More creators are however realizing that news can be a conversation instead. Composite networks are a way for them to regain intimacy with fans, and make their community less one-directional.
One small problem
The thing that’s holding composite networks back is limited virality.
- Small groups have limited reach.
- You can’t discover a private group unless you’re invited to it.
There are some signs of early solutions to this problem.
- Inviting people 1-on-1 to private groups, perhaps someone you’ve just met in a different group, is pretty common. WhatsApp clearly doesn’t focus on this at the moment. Slack, however, allows you to create private channels and invite anyone pretty easily.
- WhatsApp does allow users to share messages between groups. This enables some virality for group content at least.
- Snapcodes and Instagram Nametag allows you to share your profile with a real-life network, like classmates. Since trust often is enabled by face-to-face interactions, you could imagine groups being formed in similar ways.
- Perhaps it’s also okay for a group to be publicly visible, yet only allow access once you’ve been accepted or “voted in”. Platforms like Meetup or Facebook enable this curation already.
- Intros and referrals are a very common social concept. It’s how we date, find a doctor, get a job, and generally discover new contacts to add to our trusted group. In a professional context, good etiquette for intros becomes a superpower. Perhaps there’s a way to enable that same behavior to grow a group on a composite network. (It’s why I’m building Cooper.)
For composite networks to grow they’ll each have to find their version of the hashtag, retweet, the discovery tab, or news feed.
When Flickr was at its peak in 2006, I remember thinking that surely we had arrived at some sort of endpoint for social networks.
Its tags were black holes of entertainment. Finding and following friends was inspiring instead of noisy. The comments sections were still nice. It felt worth paying a monthly subscription for.
It felt cozy. “Gezellig”, even.
Fast forward about 10 years, and take a look at how far social networks have come.

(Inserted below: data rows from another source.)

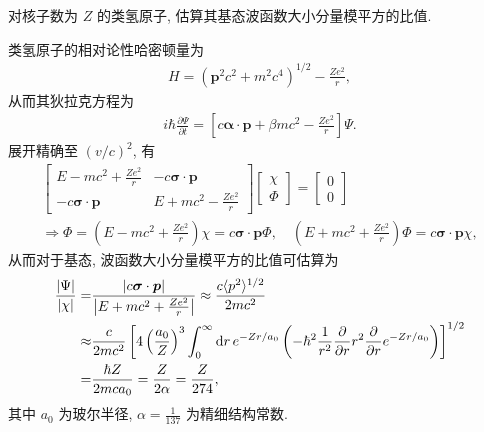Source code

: \documentclass{assignment}
\begin{document}
\begin{prob}
    对核子数为 $Z$ 的类氢原子, 估算其基态波函数大小分量模平方的比值.
\end{prob}
\begin{sol}
    类氢原子的相对论性哈密顿量为
    \begin{align}
        H=(\bm{p}^2c^2+m^2c^4)^{1/2}-\frac{Ze^2}{r},
    \end{align}
    从而其狄拉克方程为
    \begin{align}
        i\hbar\frac{\partial\Psi}{\partial t}=\left[c\bm{\alpha}\cdot\bm{p}+\beta mc^2-\frac{Ze^2}{r}\right]\Psi.
    \end{align}
    展开精确至 $(v/c)^2$, 有
    \begin{gather}
        \begin{bmatrix}
            E-mc^2+\frac{Ze^2}{r}&-c\bm{\sigma}\cdot\bm{p}\\
            -c\bm{\sigma}\cdot\bm{p}&E+mc^2-\frac{Ze^2}{r}
        \end{bmatrix}\begin{bmatrix}
            \chi\\
            \Phi
        \end{bmatrix}=\begin{bmatrix}
            0\\
            0
        \end{bmatrix}\\
        \Longrightarrow\Phi=\left(E-mc^2+\frac{Ze^2}{r}\right)\chi=c\bm{\sigma}\cdot\bm{p}\Phi,\quad\left(E+mc^2+\frac{Ze^2}{r}\right)\Phi=c\bm{\sigma}\cdot\bm{p}\chi,
    \end{gather}
    从而对于基态, 波函数大小分量模平方的比值可估算为
    \begin{align}
        \frac{\left\lvert\Psi\right\rvert}{\left\lvert\chi\right\rvert}=&\frac{\left\lvert c\bm{\sigma}\cdot\bm{p}\right\rvert}{\left\lvert E+mc^2+\frac{Ze^2}{r}\right\rvert}\approx\frac{c\langle p^2\rangle^{1/2}}{2mc^2}\\
        \notag\approx&\frac{c}{2mc^2}\left[4\left(\frac{a_0}{Z}\right)^3\int_0^{\infty}\mathrm{d}r\,e^{-Zr/a_0}\left(-\hbar^2\frac{1}{r^2}\frac{\partial}{\partial r}r^2\frac{\partial}{\partial r}e^{-Zr/a_0}\right)\right]^{1/2}\\
        =&\frac{\hbar Z}{2mca_0}=\frac{Z}{2\alpha}=\frac{Z}{274},
    \end{align}
    其中 $a_0$ 为玻尔半径, $\alpha=\frac{1}{137}$ 为精细结构常数.
\end{sol}
\end{document}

Not always for the better, but with an impact you couldn’t imagine in 2006.
Composite networks are ways we can build better relationships for ourselves online. There’s an opportunity to use the tools available to curate your own group based on trust and shared values. Or to build the tools you need to do it.
What are the networks, on- or offline, that you’re a part of? How could they be better in a composite network?
Go build yours.
Thanks to Anarghya Vardhana, Daniel Gulati, Emiel van Liere, Esteban Garcia, Garry Tan, Holly Habstritt Gaal, Kanyi Maqubela, Koen Bok, Micha Hernandez van Leuffen, Scott Belsky, and Soleio Cuervo for adding feedback to this article.